ASSIGNMENT
Each line from the one that includes "邱然倒着飞出去，砸在避难所的墙上。" to the last line of the data below should be set down exactly; no other lines are wanted.

SUPPLIED DATA
Start of Block

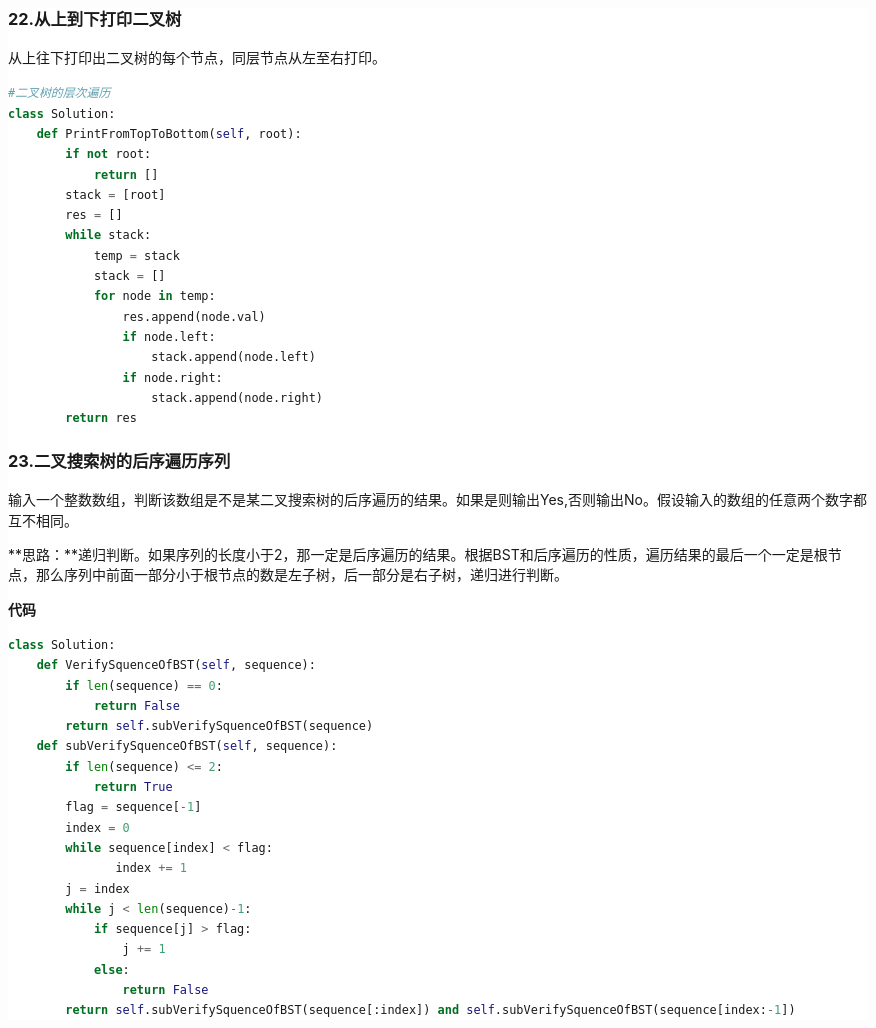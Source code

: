 ### 22.从上到下打印二叉树

从上往下打印出二叉树的每个节点，同层节点从左至右打印。

```python
#二叉树的层次遍历
class Solution:
    def PrintFromTopToBottom(self, root):
        if not root:
            return []
        stack = [root]
        res = []
        while stack:
            temp = stack
            stack = []
            for node in temp:
                res.append(node.val)
                if node.left:
                    stack.append(node.left)
                if node.right:
                    stack.append(node.right)
        return res
```

### 23.二叉搜索树的后序遍历序列

输入一个整数数组，判断该数组是不是某二叉搜索树的后序遍历的结果。如果是则输出Yes,否则输出No。假设输入的数组的任意两个数字都互不相同。

**思路：**递归判断。如果序列的长度小于2，那一定是后序遍历的结果。根据BST和后序遍历的性质，遍历结果的最后一个一定是根节点，那么序列中前面一部分小于根节点的数是左子树，后一部分是右子树，递归进行判断。

**代码**

```python
class Solution:
    def VerifySquenceOfBST(self, sequence):
        if len(sequence) == 0:
            return False
        return self.subVerifySquenceOfBST(sequence)
    def subVerifySquenceOfBST(self, sequence):
        if len(sequence) <= 2:
            return True
        flag = sequence[-1]
        index = 0
        while sequence[index] < flag:
               index += 1
        j = index
        while j < len(sequence)-1:
            if sequence[j] > flag:
                j += 1
            else:
                return False
        return self.subVerifySquenceOfBST(sequence[:index]) and self.subVerifySquenceOfBST(sequence[index:-1])
```

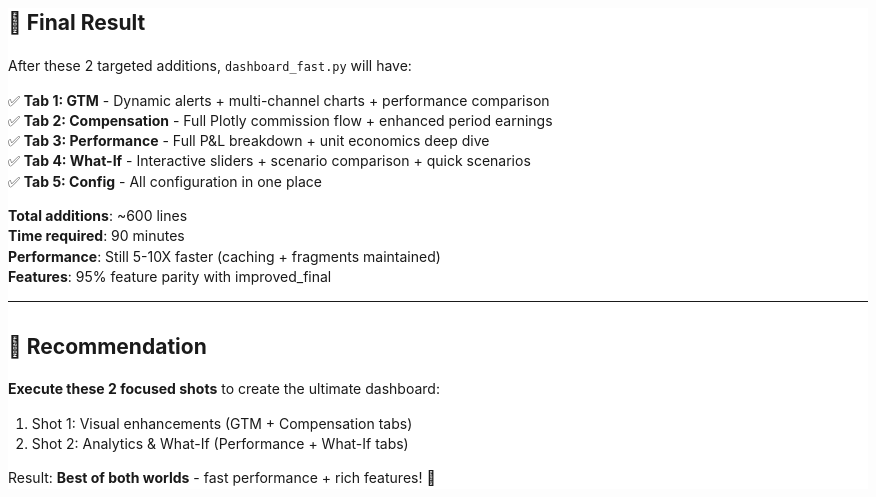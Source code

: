 
## 🎯 Final Result

After these 2 targeted additions, `dashboard_fast.py` will have:

✅ **Tab 1: GTM** - Dynamic alerts + multi-channel charts + performance comparison  
✅ **Tab 2: Compensation** - Full Plotly commission flow + enhanced period earnings  
✅ **Tab 3: Performance** - Full P&L breakdown + unit economics deep dive  
✅ **Tab 4: What-If** - Interactive sliders + scenario comparison + quick scenarios  
✅ **Tab 5: Config** - All configuration in one place  

**Total additions**: ~600 lines  
**Time required**: 90 minutes  
**Performance**: Still 5-10X faster (caching + fragments maintained)  
**Features**: 95% feature parity with improved_final

---

## 🚀 Recommendation

**Execute these 2 focused shots** to create the ultimate dashboard:
1. Shot 1: Visual enhancements (GTM + Compensation tabs)
2. Shot 2: Analytics & What-If (Performance + What-If tabs)

Result: **Best of both worlds** - fast performance + rich features! 💎
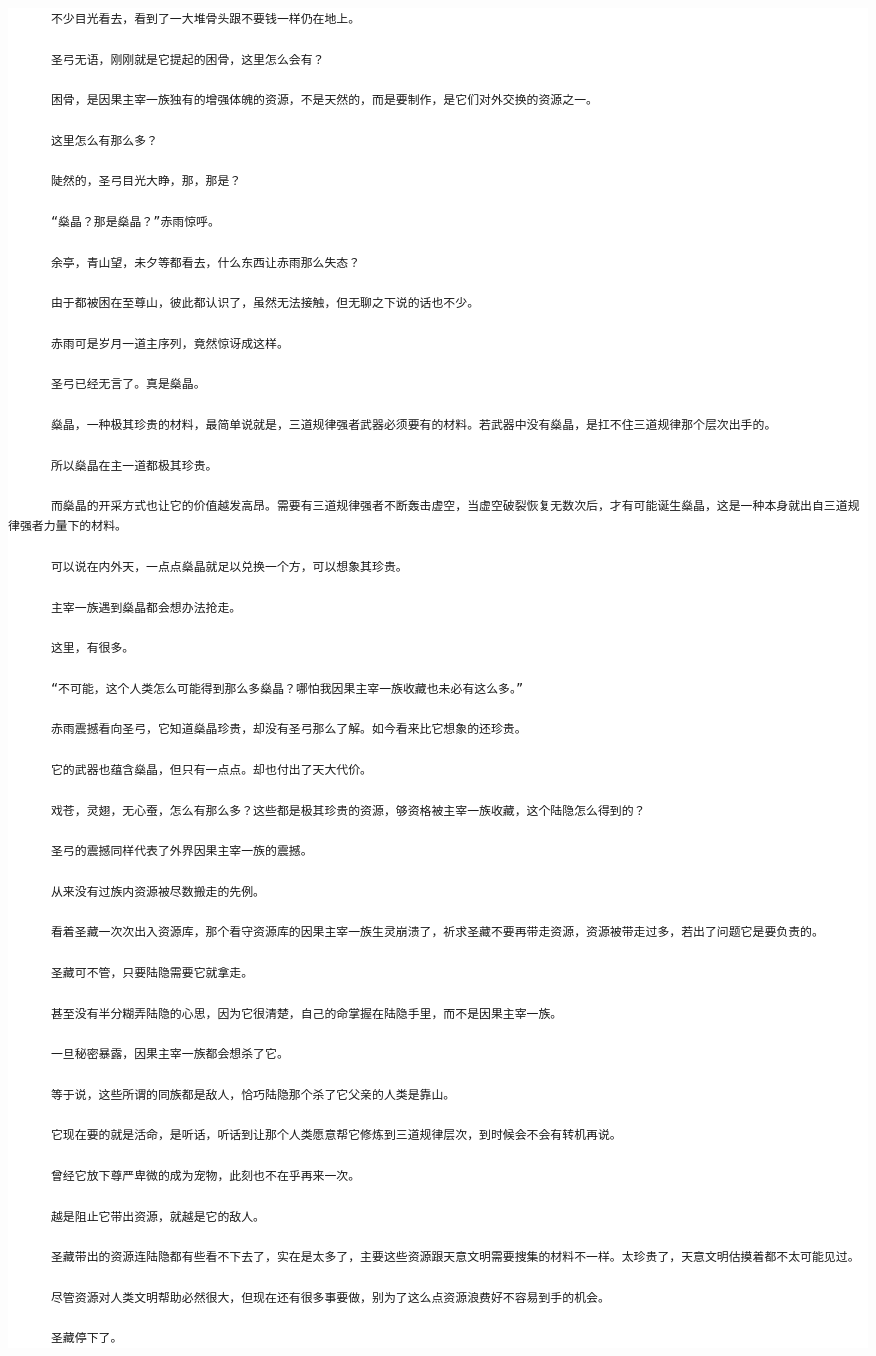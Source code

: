           不少目光看去，看到了一大堆骨头跟不要钱一样仍在地上。
      
          圣弓无语，刚刚就是它提起的困骨，这里怎么会有？
      
          困骨，是因果主宰一族独有的增强体魄的资源，不是天然的，而是要制作，是它们对外交换的资源之一。
      
          这里怎么有那么多？
      
          陡然的，圣弓目光大睁，那，那是？
      
          “燊晶？那是燊晶？”赤雨惊呼。
      
          余亭，青山望，未夕等都看去，什么东西让赤雨那么失态？
      
          由于都被困在至尊山，彼此都认识了，虽然无法接触，但无聊之下说的话也不少。
      
          赤雨可是岁月一道主序列，竟然惊讶成这样。
      
          圣弓已经无言了。真是燊晶。
      
          燊晶，一种极其珍贵的材料，最简单说就是，三道规律强者武器必须要有的材料。若武器中没有燊晶，是扛不住三道规律那个层次出手的。
      
          所以燊晶在主一道都极其珍贵。
      
          而燊晶的开采方式也让它的价值越发高昂。需要有三道规律强者不断轰击虚空，当虚空破裂恢复无数次后，才有可能诞生燊晶，这是一种本身就出自三道规律强者力量下的材料。
      
          可以说在内外天，一点点燊晶就足以兑换一个方，可以想象其珍贵。
      
          主宰一族遇到燊晶都会想办法抢走。
      
          这里，有很多。
      
          “不可能，这个人类怎么可能得到那么多燊晶？哪怕我因果主宰一族收藏也未必有这么多。”
      
          赤雨震撼看向圣弓，它知道燊晶珍贵，却没有圣弓那么了解。如今看来比它想象的还珍贵。
      
          它的武器也蕴含燊晶，但只有一点点。却也付出了天大代价。
      
          戏苍，灵翅，无心蚕，怎么有那么多？这些都是极其珍贵的资源，够资格被主宰一族收藏，这个陆隐怎么得到的？
      
          圣弓的震撼同样代表了外界因果主宰一族的震撼。
      
          从来没有过族内资源被尽数搬走的先例。
      
          看着圣藏一次次出入资源库，那个看守资源库的因果主宰一族生灵崩溃了，祈求圣藏不要再带走资源，资源被带走过多，若出了问题它是要负责的。
      
          圣藏可不管，只要陆隐需要它就拿走。
      
          甚至没有半分糊弄陆隐的心思，因为它很清楚，自己的命掌握在陆隐手里，而不是因果主宰一族。
      
          一旦秘密暴露，因果主宰一族都会想杀了它。
      
          等于说，这些所谓的同族都是敌人，恰巧陆隐那个杀了它父亲的人类是靠山。
      
          它现在要的就是活命，是听话，听话到让那个人类愿意帮它修炼到三道规律层次，到时候会不会有转机再说。
      
          曾经它放下尊严卑微的成为宠物，此刻也不在乎再来一次。
      
          越是阻止它带出资源，就越是它的敌人。
      
          圣藏带出的资源连陆隐都有些看不下去了，实在是太多了，主要这些资源跟天意文明需要搜集的材料不一样。太珍贵了，天意文明估摸着都不太可能见过。
      
          尽管资源对人类文明帮助必然很大，但现在还有很多事要做，别为了这么点资源浪费好不容易到手的机会。
      
          圣藏停下了。
      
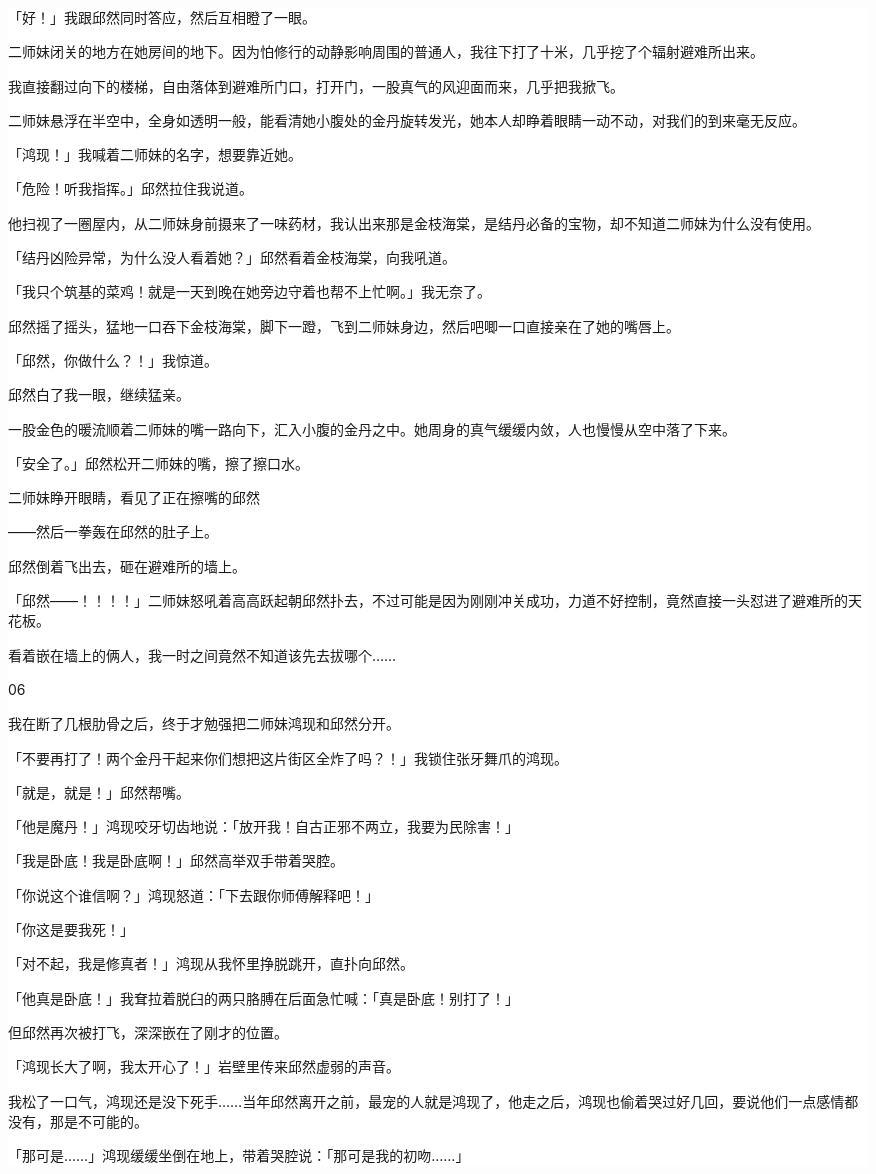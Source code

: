 「好！」我跟邱然同时答应，然后互相瞪了一眼。

二师妹闭关的地方在她房间的地下。因为怕修行的动静影响周围的普通人，我往下打了十米，几乎挖了个辐射避难所出来。

我直接翻过向下的楼梯，自由落体到避难所门口，打开门，一股真气的风迎面而来，几乎把我掀飞。

二师妹悬浮在半空中，全身如透明一般，能看清她小腹处的金丹旋转发光，她本人却睁着眼睛一动不动，对我们的到来毫无反应。

「鸿现！」我喊着二师妹的名字，想要靠近她。

「危险！听我指挥。」邱然拉住我说道。

他扫视了一圈屋内，从二师妹身前摄来了一味药材，我认出来那是金枝海棠，是结丹必备的宝物，却不知道二师妹为什么没有使用。

「结丹凶险异常，为什么没人看着她？」邱然看着金枝海棠，向我吼道。

「我只个筑基的菜鸡！就是一天到晚在她旁边守着也帮不上忙啊。」我无奈了。

邱然摇了摇头，猛地一口吞下金枝海棠，脚下一蹬，飞到二师妹身边，然后吧唧一口直接亲在了她的嘴唇上。

「邱然，你做什么？！」我惊道。

邱然白了我一眼，继续猛亲。

一股金色的暖流顺着二师妹的嘴一路向下，汇入小腹的金丹之中。她周身的真气缓缓内敛，人也慢慢从空中落了下来。

「安全了。」邱然松开二师妹的嘴，擦了擦口水。

二师妹睁开眼睛，看见了正在擦嘴的邱然

——然后一拳轰在邱然的肚子上。

邱然倒着飞出去，砸在避难所的墙上。

「邱然——！！！！」二师妹怒吼着高高跃起朝邱然扑去，不过可能是因为刚刚冲关成功，力道不好控制，竟然直接一头怼进了避难所的天花板。

看着嵌在墙上的俩人，我一时之间竟然不知道该先去拔哪个……

06

我在断了几根肋骨之后，终于才勉强把二师妹鸿现和邱然分开。

「不要再打了！两个金丹干起来你们想把这片街区全炸了吗？！」我锁住张牙舞爪的鸿现。

「就是，就是！」邱然帮嘴。

「他是魔丹！」鸿现咬牙切齿地说：「放开我！自古正邪不两立，我要为民除害！」

「我是卧底！我是卧底啊！」邱然高举双手带着哭腔。

「你说这个谁信啊？」鸿现怒道：「下去跟你师傅解释吧！」

「你这是要我死！」

「对不起，我是修真者！」鸿现从我怀里挣脱跳开，直扑向邱然。

「他真是卧底！」我耷拉着脱臼的两只胳膊在后面急忙喊：「真是卧底！别打了！」

但邱然再次被打飞，深深嵌在了刚才的位置。

「鸿现长大了啊，我太开心了！」岩壁里传来邱然虚弱的声音。

我松了一口气，鸿现还是没下死手……当年邱然离开之前，最宠的人就是鸿现了，他走之后，鸿现也偷着哭过好几回，要说他们一点感情都没有，那是不可能的。

「那可是……」鸿现缓缓坐倒在地上，带着哭腔说：「那可是我的初吻……」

End of Block

RESULT
邱然倒着飞出去，砸在避难所的墙上。

「邱然——！！！！」二师妹怒吼着高高跃起朝邱然扑去，不过可能是因为刚刚冲关成功，力道不好控制，竟然直接一头怼进了避难所的天花板。

看着嵌在墙上的俩人，我一时之间竟然不知道该先去拔哪个……

06

我在断了几根肋骨之后，终于才勉强把二师妹鸿现和邱然分开。

「不要再打了！两个金丹干起来你们想把这片街区全炸了吗？！」我锁住张牙舞爪的鸿现。

「就是，就是！」邱然帮嘴。

「他是魔丹！」鸿现咬牙切齿地说：「放开我！自古正邪不两立，我要为民除害！」

「我是卧底！我是卧底啊！」邱然高举双手带着哭腔。

「你说这个谁信啊？」鸿现怒道：「下去跟你师傅解释吧！」

「你这是要我死！」

「对不起，我是修真者！」鸿现从我怀里挣脱跳开，直扑向邱然。

「他真是卧底！」我耷拉着脱臼的两只胳膊在后面急忙喊：「真是卧底！别打了！」

但邱然再次被打飞，深深嵌在了刚才的位置。

「鸿现长大了啊，我太开心了！」岩壁里传来邱然虚弱的声音。

我松了一口气，鸿现还是没下死手……当年邱然离开之前，最宠的人就是鸿现了，他走之后，鸿现也偷着哭过好几回，要说他们一点感情都没有，那是不可能的。

「那可是……」鸿现缓缓坐倒在地上，带着哭腔说：「那可是我的初吻……」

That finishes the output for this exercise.